Ele aparava a grama. Eu lavava o carro.
Conversávamos sobre cachorros. Ele me dizia que tinha três em seu apartamento. Trabalhando como zelador de condomínio e fazendo sabão nas poucas horas que lhe restavam, não tinha tempo de passear com eles. No fim de semana sua enteada os levava para andar pelo bairro.
– Um de cada vez, porque eles são danados pra brigar. São pequenininhos, mas invocados demais. Avançam nos outros cachorros na rua. Dão muito trabalho, mas a gente apanha afeto, né?
A companheira trabalha em dois hospitais, fazendo turnos de 24 horas, então também não tem tempo de levá-los a passear. Chega em casa estropiada. Mas, quando chega, a sala está limpa, os cães alimentados e a comida pronta. Ele dá conta de tudo.
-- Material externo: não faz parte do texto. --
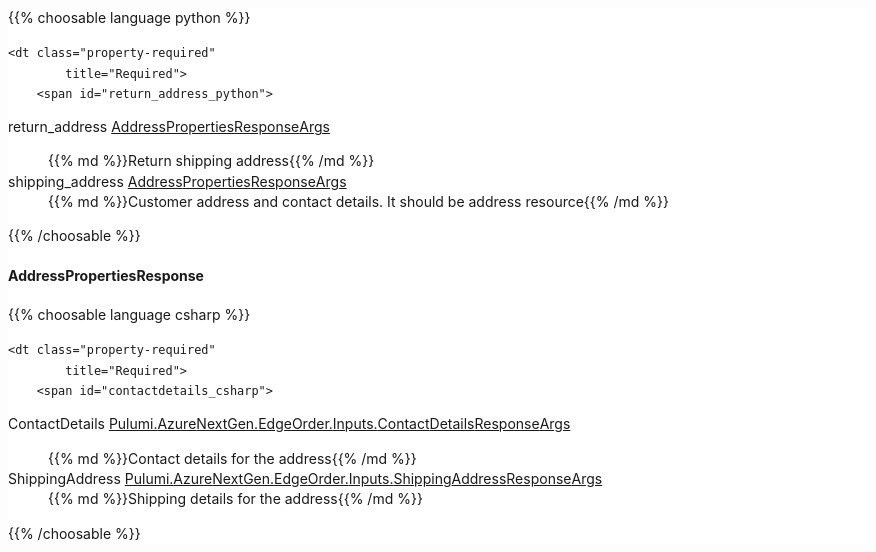 {{% choosable language python %}}
<dl class="resources-properties">

    <dt class="property-required"
            title="Required">
        <span id="return_address_python">
<a href="#return_address_python" style="color: inherit; text-decoration: inherit;">return_<wbr>address</a>
</span>
        <span class="property-indicator"></span>
        <span class="property-type"><a href="#addresspropertiesresponse">Address<wbr>Properties<wbr>Response<wbr>Args</a></span>
    </dt>
    <dd>{{% md %}}Return shipping address{{% /md %}}</dd>
    <dt class="property-required"
            title="Required">
        <span id="shipping_address_python">
<a href="#shipping_address_python" style="color: inherit; text-decoration: inherit;">shipping_<wbr>address</a>
</span>
        <span class="property-indicator"></span>
        <span class="property-type"><a href="#addresspropertiesresponse">Address<wbr>Properties<wbr>Response<wbr>Args</a></span>
    </dt>
    <dd>{{% md %}}Customer address and contact details. It should be address resource{{% /md %}}</dd>
</dl>
{{% /choosable %}}

<h4 id="addresspropertiesresponse">Address<wbr>Properties<wbr>Response</h4>



{{% choosable language csharp %}}
<dl class="resources-properties">

    <dt class="property-required"
            title="Required">
        <span id="contactdetails_csharp">
<a href="#contactdetails_csharp" style="color: inherit; text-decoration: inherit;">Contact<wbr>Details</a>
</span>
        <span class="property-indicator"></span>
        <span class="property-type"><a href="#contactdetailsresponse">Pulumi.<wbr>Azure<wbr>Next<wbr>Gen.<wbr>Edge<wbr>Order.<wbr>Inputs.<wbr>Contact<wbr>Details<wbr>Response<wbr>Args</a></span>
    </dt>
    <dd>{{% md %}}Contact details for the address{{% /md %}}</dd>
    <dt class="property-optional"
            title="Optional">
        <span id="shippingaddress_csharp">
<a href="#shippingaddress_csharp" style="color: inherit; text-decoration: inherit;">Shipping<wbr>Address</a>
</span>
        <span class="property-indicator"></span>
        <span class="property-type"><a href="#shippingaddressresponse">Pulumi.<wbr>Azure<wbr>Next<wbr>Gen.<wbr>Edge<wbr>Order.<wbr>Inputs.<wbr>Shipping<wbr>Address<wbr>Response<wbr>Args</a></span>
    </dt>
    <dd>{{% md %}}Shipping details for the address{{% /md %}}</dd>
</dl>
{{% /choosable %}}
– Pra viver junto a gente tem que se ajudar, é ou não é? Senão não tem jeito.
Ele arrancava pragas. Eu limpava o pára-brisa.
– Foi ela que me trouxe aqui pra Juiz de Fora. Eu bebia, parei de beber. Não sabia fritar um ovo. Hoje cozinho até melhor que ela! Me ensinou a fazer sabão pra vender. Fazer um extra, né? É bom. É muito trabalhadeira. Não tem medo de serviço. Eu devo demais ela. Na hora que eu precisei muito, ela que me ajudou. Então eu tenho que ajudar ela também, né não?
Havia orgulho em sua voz. Não por si, não pelo que faz pela companheira: mas por ela mesma, pela pessoa que ela é, pela dignidade que com ele compartilha. Não era de si que ele estava interessado em falar, como quase todos nós fazemos. Era dela. De seu brio. De sua absoluta imprescindibilidade.
Ele falava, e o que eu ouvia era poesia. Repente em prosa, canto sem rima. Uma vigorosa ode de zelo e benquerença que não precisou recorrer àquela banalizada palavrinha de quatro letras.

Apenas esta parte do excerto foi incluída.